What does your poster choice say about you?

Graphic by Jaime Mere

A lot of effort goes into decorating your room. For some people, it is the only place they have to call their own hundreds of miles from home.

It’s important to surround yourself with whatever makes you most comfortable, even if what makes you comfortable is a poster of Detective Pikachu or an image of a rainbow-hued moose fiddling with drug paraphernalia.

That’s where Laurier’s poster sale comes in handy, the best place to buy a needless portrait of Post Malone’s oily hair. Who wouldn’t want to scramble through a rickety maze of obsolete television shows and obscure political figures juxtaposed against landscapes of rolling hills and snapshots of malnourished koalas?

Your backpack becomes a weapon, disarming fellow shoppers through the towering walls of Kanye West and Ruth Bader Ginsburg. The importance of “textbooks” quickly disappears when the sudden possibility of hanging Macaulay Culkin’s mugshot over your toilet becomes a reality.

You can tell a lot about a person by the posters on their walls. In fact, it’s a great way of forming a rational first impression, an internal way of deciding whether or not you intend on taking your pants off in front of this person.

Rooms filled with Minions decals and posters of Adam Sandler are likely to scare away even the most liberal of companions. 

There are definitely posters to avoid — generalized tropes and stereotypes to divert associating with. It’s very easy to come off as a complete psychopath simply based on the photos on your wall. It doesn’t take much to fall right into the categorization of “frat douche”; a couple pictures of Kurt Cobain and some unidentifiable cleavage is really all it takes.

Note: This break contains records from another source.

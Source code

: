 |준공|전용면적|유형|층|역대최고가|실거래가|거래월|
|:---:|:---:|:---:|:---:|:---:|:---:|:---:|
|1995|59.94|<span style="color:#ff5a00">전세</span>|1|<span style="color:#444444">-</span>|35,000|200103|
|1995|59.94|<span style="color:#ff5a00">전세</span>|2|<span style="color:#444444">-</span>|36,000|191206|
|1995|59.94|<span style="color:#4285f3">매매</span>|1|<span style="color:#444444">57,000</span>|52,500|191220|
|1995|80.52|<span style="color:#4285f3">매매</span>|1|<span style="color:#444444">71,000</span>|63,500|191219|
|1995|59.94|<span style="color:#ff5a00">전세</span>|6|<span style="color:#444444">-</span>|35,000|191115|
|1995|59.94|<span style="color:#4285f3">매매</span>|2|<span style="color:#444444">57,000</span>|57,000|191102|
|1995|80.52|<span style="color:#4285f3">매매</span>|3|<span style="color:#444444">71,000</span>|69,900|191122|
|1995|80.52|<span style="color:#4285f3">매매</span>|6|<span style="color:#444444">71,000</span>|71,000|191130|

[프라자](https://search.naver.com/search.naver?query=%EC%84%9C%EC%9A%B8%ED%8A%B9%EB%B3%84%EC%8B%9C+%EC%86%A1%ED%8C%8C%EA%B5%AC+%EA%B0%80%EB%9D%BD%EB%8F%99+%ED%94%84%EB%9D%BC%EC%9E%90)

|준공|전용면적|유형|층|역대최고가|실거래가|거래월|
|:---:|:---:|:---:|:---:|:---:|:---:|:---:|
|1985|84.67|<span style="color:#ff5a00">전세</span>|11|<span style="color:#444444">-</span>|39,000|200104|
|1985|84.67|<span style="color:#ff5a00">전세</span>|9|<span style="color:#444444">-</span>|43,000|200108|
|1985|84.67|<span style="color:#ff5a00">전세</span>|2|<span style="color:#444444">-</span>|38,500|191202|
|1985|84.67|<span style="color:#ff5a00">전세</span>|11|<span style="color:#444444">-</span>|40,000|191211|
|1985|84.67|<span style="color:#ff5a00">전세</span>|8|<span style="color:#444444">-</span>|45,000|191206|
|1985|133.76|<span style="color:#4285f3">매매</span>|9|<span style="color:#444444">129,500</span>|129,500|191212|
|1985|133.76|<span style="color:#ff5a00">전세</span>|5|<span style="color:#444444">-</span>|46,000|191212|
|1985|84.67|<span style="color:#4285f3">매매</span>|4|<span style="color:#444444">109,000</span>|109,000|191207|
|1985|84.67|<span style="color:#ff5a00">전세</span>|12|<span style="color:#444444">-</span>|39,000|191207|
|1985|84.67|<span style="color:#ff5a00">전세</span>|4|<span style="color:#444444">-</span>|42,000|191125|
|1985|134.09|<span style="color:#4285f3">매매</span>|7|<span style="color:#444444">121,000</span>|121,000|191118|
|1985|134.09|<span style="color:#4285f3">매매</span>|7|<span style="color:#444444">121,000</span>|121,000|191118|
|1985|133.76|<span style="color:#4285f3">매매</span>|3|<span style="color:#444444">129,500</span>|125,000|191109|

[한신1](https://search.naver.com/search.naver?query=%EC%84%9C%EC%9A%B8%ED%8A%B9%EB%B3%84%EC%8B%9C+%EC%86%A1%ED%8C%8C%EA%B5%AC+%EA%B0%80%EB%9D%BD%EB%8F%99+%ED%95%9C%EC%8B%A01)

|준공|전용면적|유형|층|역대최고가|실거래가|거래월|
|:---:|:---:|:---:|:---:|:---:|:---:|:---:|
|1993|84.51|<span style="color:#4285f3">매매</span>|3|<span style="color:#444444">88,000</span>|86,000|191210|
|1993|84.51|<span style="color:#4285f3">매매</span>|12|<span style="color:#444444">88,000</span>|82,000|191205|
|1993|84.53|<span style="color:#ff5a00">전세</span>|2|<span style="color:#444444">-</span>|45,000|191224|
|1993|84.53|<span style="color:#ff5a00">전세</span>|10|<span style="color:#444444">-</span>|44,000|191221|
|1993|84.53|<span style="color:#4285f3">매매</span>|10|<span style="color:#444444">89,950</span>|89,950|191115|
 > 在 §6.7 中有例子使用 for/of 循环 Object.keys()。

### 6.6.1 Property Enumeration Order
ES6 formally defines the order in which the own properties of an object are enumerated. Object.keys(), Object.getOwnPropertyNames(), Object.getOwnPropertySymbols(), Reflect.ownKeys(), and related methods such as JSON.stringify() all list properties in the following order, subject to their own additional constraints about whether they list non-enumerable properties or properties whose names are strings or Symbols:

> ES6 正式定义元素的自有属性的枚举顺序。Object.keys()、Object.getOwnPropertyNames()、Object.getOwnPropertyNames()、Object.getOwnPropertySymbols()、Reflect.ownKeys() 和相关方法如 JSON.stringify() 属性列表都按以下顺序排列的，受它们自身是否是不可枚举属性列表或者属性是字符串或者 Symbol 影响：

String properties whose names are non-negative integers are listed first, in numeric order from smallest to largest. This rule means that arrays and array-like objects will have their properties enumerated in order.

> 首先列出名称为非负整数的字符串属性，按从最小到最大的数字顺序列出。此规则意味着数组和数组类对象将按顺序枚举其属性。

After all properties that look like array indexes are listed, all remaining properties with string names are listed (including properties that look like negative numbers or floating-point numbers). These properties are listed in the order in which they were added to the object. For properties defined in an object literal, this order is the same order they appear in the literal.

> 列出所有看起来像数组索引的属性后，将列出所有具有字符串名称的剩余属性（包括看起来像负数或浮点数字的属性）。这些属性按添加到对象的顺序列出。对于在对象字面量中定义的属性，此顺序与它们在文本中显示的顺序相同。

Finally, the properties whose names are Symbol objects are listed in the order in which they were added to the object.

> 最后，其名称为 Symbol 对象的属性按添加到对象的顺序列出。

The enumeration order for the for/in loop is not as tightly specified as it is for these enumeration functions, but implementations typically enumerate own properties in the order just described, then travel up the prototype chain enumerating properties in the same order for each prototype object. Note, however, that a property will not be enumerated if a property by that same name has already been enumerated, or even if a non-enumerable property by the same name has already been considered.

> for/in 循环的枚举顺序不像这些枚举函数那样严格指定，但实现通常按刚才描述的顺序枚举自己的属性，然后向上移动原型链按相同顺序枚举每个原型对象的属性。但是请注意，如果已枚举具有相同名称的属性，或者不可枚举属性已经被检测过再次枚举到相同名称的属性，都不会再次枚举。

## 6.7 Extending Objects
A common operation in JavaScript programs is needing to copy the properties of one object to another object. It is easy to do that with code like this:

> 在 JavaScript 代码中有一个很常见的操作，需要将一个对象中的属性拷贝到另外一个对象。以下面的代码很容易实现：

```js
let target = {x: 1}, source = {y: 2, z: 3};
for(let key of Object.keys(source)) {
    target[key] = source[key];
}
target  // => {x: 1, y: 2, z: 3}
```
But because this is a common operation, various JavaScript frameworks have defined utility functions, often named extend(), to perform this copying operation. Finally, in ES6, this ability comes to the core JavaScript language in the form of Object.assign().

That being said, what do these choices say about you? How telling are these choices about your personality and lifestyle? Here are just a few of my guesses:

You’re academically motivated.

Maybe your biggest passion is academia. You’re in love with your program and never want to forget it. Film majors hanging posters of Wes Anderson movies and screenshots from Reservoir Dogs. Business students displaying photos of DiCaprio’s Jordan Belfort while Kinesiology students show off their knowledge of anatomy on their disturbingly accurate poster of the human body. Those with more obscure majors are forced to get a little creative; a Communications major hanging a poster of Alexander Graham Bell, although fitting, comes off as a slight overkill.

You’re kooky.

It’s surprisingly easy to give off the crazy vibe. The best way of doing so is simply by hanging nothing. There’s nothing more terrifying than walking into a blank-walled sex cave smelling of Little Caesars and fresh caulking.An old roommate of mine hung his only poster, left by the old tenants, by hammering it into the wall with fencing nails, not only reassuring my hunch that he strangled people in their sleep but also creating a physical, eye-level hazard.

To avoid making your room looking like a carnival, posters of Austin Powers, Gene Simons and or anything by Stanley Kubrick shouldn’t even be considered without a straightjacket.

You’re a frat boy.

Do you sip light beers and pretend to smoke cigarettes? Do you hang out on your front lawn and hide your Juul from your parents? If you answered ‘yes’ to any of these, I bet you also have a poster of Ricky Bobby or McLovin’ hanging somewhere in your disgusting trap house. Be careful not to be mistaken as such: hanging posters of The Big Lebowski, Animal House or anything out of the Playboy mansion is an immediate exile from any respectable social circle organization.If these posters only hung to blanket rage-provoked holes in the walls, does their content really matter? Who better to cover absinthe-induced damage around the house than John Belushi anyways?

You’re allergic to the sun.

Do you sit staring at your laptop until your eyes feel as if you bathe in chlorine water? Have your curtains remained drawn for months while you vegetate in bed waiting for another video game that won’t help you lose your virginity? Then there’s a good chance your walls are littered with 8-bit mushrooms and unsettlingly sexualized military personnel. Those who hang posters of pixelated breasts or cross eyed dragons most likely own a loofah and tend to watch the Superbowl for the previously unreleased Marvel trailers.

These are just a few broad generalizations. At the end of the day, I don’t know who the hell you are. If you’re into Glee or the Phoenix Coyotes and want the world to know, by all means plaque-mount a picture of Jane Lynch. Staple a Snickers wrapper to your wall for all I care.

My self-image is just as fake and constructed as anyone’s. I recently purchased a poster of Frida Kahlo having not the slightest clue who she was. Scrolling through her Wikipedia biography in the checkout line, I acknowledged to myself I was only buying this to raise my intellectual hierarchy, hoping my friends would be just as oblivious as I was.

Whether you’re hanging posters of recent Oscar favourites or you’re a pervert with a blacklight, do what makes you comfortable. Who cares if your roommate doesn’t like horses? Litter your room with equestrian merchandise if that’s what makes you feel at home.